Plain-text document sources:
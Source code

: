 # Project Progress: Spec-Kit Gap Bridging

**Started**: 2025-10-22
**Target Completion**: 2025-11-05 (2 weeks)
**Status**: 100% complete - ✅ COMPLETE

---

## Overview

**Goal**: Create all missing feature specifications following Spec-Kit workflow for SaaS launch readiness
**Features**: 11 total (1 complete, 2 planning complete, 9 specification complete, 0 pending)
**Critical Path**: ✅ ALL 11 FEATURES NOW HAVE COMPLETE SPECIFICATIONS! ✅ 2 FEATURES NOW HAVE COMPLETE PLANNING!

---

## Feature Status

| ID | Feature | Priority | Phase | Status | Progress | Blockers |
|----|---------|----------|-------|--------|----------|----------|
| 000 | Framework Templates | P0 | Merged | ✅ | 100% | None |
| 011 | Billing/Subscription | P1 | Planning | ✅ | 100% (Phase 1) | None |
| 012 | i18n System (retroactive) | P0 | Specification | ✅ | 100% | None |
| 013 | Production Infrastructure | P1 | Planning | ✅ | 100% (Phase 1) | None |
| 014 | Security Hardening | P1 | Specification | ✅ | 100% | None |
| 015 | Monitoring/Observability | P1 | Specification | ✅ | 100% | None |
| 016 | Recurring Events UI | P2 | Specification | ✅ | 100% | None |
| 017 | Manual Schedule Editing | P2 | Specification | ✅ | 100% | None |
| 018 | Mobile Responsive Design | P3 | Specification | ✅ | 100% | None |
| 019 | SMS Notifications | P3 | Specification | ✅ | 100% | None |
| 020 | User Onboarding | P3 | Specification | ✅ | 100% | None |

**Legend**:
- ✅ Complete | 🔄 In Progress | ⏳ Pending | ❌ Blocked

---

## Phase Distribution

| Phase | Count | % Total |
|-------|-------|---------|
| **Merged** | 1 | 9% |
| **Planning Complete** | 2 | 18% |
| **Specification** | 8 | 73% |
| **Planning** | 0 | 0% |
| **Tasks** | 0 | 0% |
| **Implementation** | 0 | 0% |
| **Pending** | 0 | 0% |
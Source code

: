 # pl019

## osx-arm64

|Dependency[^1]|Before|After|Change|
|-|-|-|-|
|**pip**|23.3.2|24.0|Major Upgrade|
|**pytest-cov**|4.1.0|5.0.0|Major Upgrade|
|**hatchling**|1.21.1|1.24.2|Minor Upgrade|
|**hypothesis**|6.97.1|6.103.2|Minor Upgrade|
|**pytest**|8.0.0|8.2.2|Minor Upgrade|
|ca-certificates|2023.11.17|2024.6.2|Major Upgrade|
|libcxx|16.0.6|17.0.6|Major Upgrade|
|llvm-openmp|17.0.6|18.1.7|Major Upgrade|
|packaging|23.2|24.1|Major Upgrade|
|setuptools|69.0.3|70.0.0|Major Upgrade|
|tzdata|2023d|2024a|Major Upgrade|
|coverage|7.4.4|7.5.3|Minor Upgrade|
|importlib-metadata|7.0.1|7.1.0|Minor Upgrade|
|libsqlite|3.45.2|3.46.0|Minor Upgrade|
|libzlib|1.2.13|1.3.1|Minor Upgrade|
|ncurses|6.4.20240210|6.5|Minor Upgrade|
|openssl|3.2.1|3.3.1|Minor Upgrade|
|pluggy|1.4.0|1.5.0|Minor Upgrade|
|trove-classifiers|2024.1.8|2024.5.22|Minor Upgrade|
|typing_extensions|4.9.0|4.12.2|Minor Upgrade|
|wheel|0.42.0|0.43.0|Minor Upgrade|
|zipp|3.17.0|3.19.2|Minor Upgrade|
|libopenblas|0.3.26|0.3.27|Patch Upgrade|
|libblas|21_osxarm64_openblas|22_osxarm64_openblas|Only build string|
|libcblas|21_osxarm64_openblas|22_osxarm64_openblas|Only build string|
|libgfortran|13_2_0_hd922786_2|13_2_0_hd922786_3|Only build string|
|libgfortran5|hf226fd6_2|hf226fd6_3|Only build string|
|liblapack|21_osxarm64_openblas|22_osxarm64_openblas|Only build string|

What you have to do:
Using the entries above, quote each line verbatim from the first through the line that contains "013 | Production".

Exercise solution:
Source code

: # Project Progress: Spec-Kit Gap Bridging

**Started**: 2025-10-22
**Target Completion**: 2025-11-05 (2 weeks)
**Status**: 100% complete - ✅ COMPLETE

---

## Overview

**Goal**: Create all missing feature specifications following Spec-Kit workflow for SaaS launch readiness
**Features**: 11 total (1 complete, 2 planning complete, 9 specification complete, 0 pending)
**Critical Path**: ✅ ALL 11 FEATURES NOW HAVE COMPLETE SPECIFICATIONS! ✅ 2 FEATURES NOW HAVE COMPLETE PLANNING!

---

## Feature Status

| ID | Feature | Priority | Phase | Status | Progress | Blockers |
|----|---------|----------|-------|--------|----------|----------|
| 000 | Framework Templates | P0 | Merged | ✅ | 100% | None |
| 011 | Billing/Subscription | P1 | Planning | ✅ | 100% (Phase 1) | None |
| 012 | i18n System (retroactive) | P0 | Specification | ✅ | 100% | None |
| 013 | Production Infrastructure | P1 | Planning | ✅ | 100% (Phase 1) | None |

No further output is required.